Back in his room he sulked and fumed. So great was his agitation that he finally had to turn to paper and pencil to get it out of his system. He wrote feverishly in a large scrawl all the convictions that had distilled in his mind that morning. He saved the paper and put it in the bottom drawer of his desk. For the next several months it remained there, a symbol of the lucidity of his reasoning based on real experiences and a silent justifier of nearly everything he did.

He had scarcely finished writing and had just started to pace up and down the room when he heard a familiar roar coming from beneath the window. Down below he saw Craig winding up the engine of his motorcycle to go somewhere. A ripple of excitement passed over Steve.

“If only every day could be like yesterday,” he heard himself saying out loud. “Then life would be life.”

The memory of his thrilling ride through the dusk over the muddy roadway drew a pained smile across his face. It was a crooked smile that incorporated both what life could be and what life actually was.

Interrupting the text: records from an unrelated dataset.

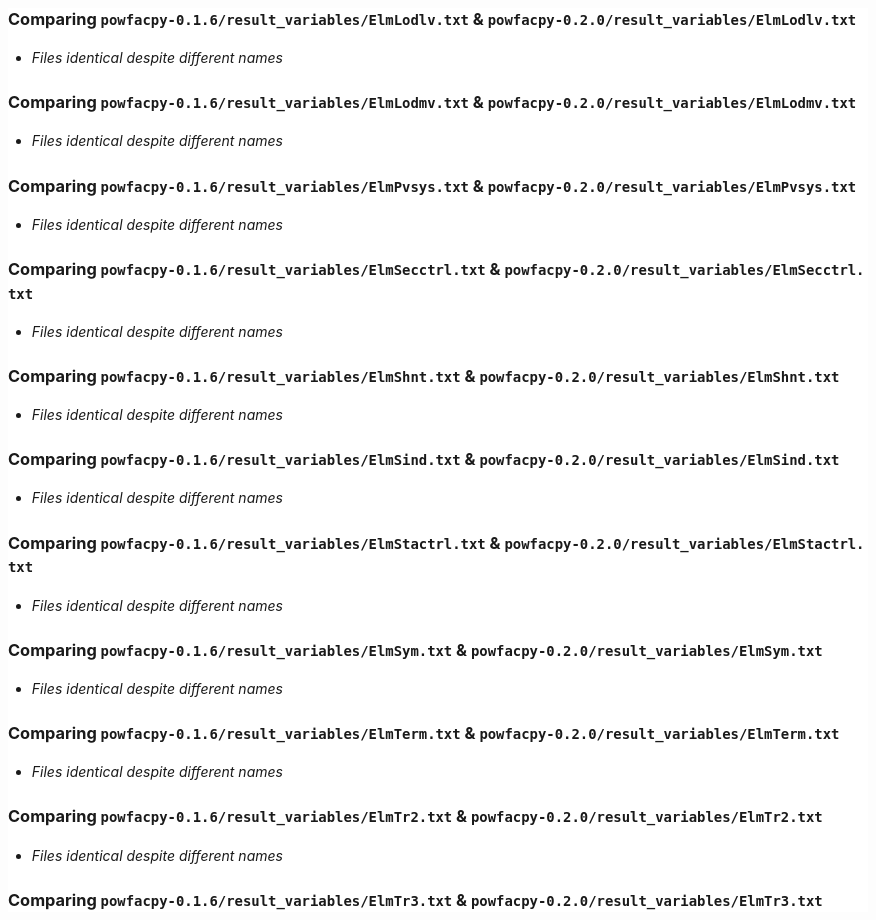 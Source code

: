 ### Comparing `powfacpy-0.1.6/result_variables/ElmLodlv.txt` & `powfacpy-0.2.0/result_variables/ElmLodlv.txt`

 * *Files identical despite different names*

### Comparing `powfacpy-0.1.6/result_variables/ElmLodmv.txt` & `powfacpy-0.2.0/result_variables/ElmLodmv.txt`

 * *Files identical despite different names*

### Comparing `powfacpy-0.1.6/result_variables/ElmPvsys.txt` & `powfacpy-0.2.0/result_variables/ElmPvsys.txt`

 * *Files identical despite different names*

### Comparing `powfacpy-0.1.6/result_variables/ElmSecctrl.txt` & `powfacpy-0.2.0/result_variables/ElmSecctrl.txt`

 * *Files identical despite different names*

### Comparing `powfacpy-0.1.6/result_variables/ElmShnt.txt` & `powfacpy-0.2.0/result_variables/ElmShnt.txt`

 * *Files identical despite different names*

### Comparing `powfacpy-0.1.6/result_variables/ElmSind.txt` & `powfacpy-0.2.0/result_variables/ElmSind.txt`

 * *Files identical despite different names*

### Comparing `powfacpy-0.1.6/result_variables/ElmStactrl.txt` & `powfacpy-0.2.0/result_variables/ElmStactrl.txt`

 * *Files identical despite different names*

### Comparing `powfacpy-0.1.6/result_variables/ElmSym.txt` & `powfacpy-0.2.0/result_variables/ElmSym.txt`

 * *Files identical despite different names*

### Comparing `powfacpy-0.1.6/result_variables/ElmTerm.txt` & `powfacpy-0.2.0/result_variables/ElmTerm.txt`

 * *Files identical despite different names*

### Comparing `powfacpy-0.1.6/result_variables/ElmTr2.txt` & `powfacpy-0.2.0/result_variables/ElmTr2.txt`

 * *Files identical despite different names*

### Comparing `powfacpy-0.1.6/result_variables/ElmTr3.txt` & `powfacpy-0.2.0/result_variables/ElmTr3.txt`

“If only…,” he mused. “If only….”

He settled back in his overstuffed chair and listened to the sound of the cycle fade away in the distance. Shutting his eyes he tried to envision the day before, but succeeded only in evoking bits and pieces of it. Then all at once this bit came to the surface: “Well, baby. It’s a shame that I’ve got to sell you. But a fellow’s got to live somehow.”

Steve sat up, startled. What was that all about? Did Craig actually say he had to sell the cycle? A shaft of light broke into the gloom and all but drove it away in an instant.

“Why can’t I buy it?”

It seemed forever until Craig got back. Was he out there right now selling it to someone else? What if he came back without it? An hour passed. Two hours. And then, through the opened window, he heard the sound he was longing for. He ran down the steps to meet Craig just as he pulled into the parking stall. Trying to appear relaxed, he sauntered over to him as he was shutting off the engine.

“How’s she purring today?”

“Smooth as ever. Polished her up this morning. It took a good hour to get all the mud off.”

“That’s not hard to believe. I’ll bet you’re not too happy about having to … did I hear you say sell her?”

“O yeah.” Disappointment was written all over Craig’s face. “I owe the school over a hundred dollars before the end of the semester. That’s what I get for buying a motorcycle with my college money, I suppose. But it was worth it even for just half a year.”

“Do you have any prospects—for buying it, I mean?”

“Well, there’s a couple of fellows in Minneapolis, but I don’t know….”

“How much are you asking for it?”

Craig’s interest perked up. “Well, I paid over two hundred dollars for it, but I’d be willing to part with it for a hundred and fifty.”

“Would you be willing to take fifty now and a hundred within a couple of weeks?” Steve was not even trying to hide his excitement.

And that’s how Stephan Pearson acquired the motorcycle that ultimately altered the course of so many lives.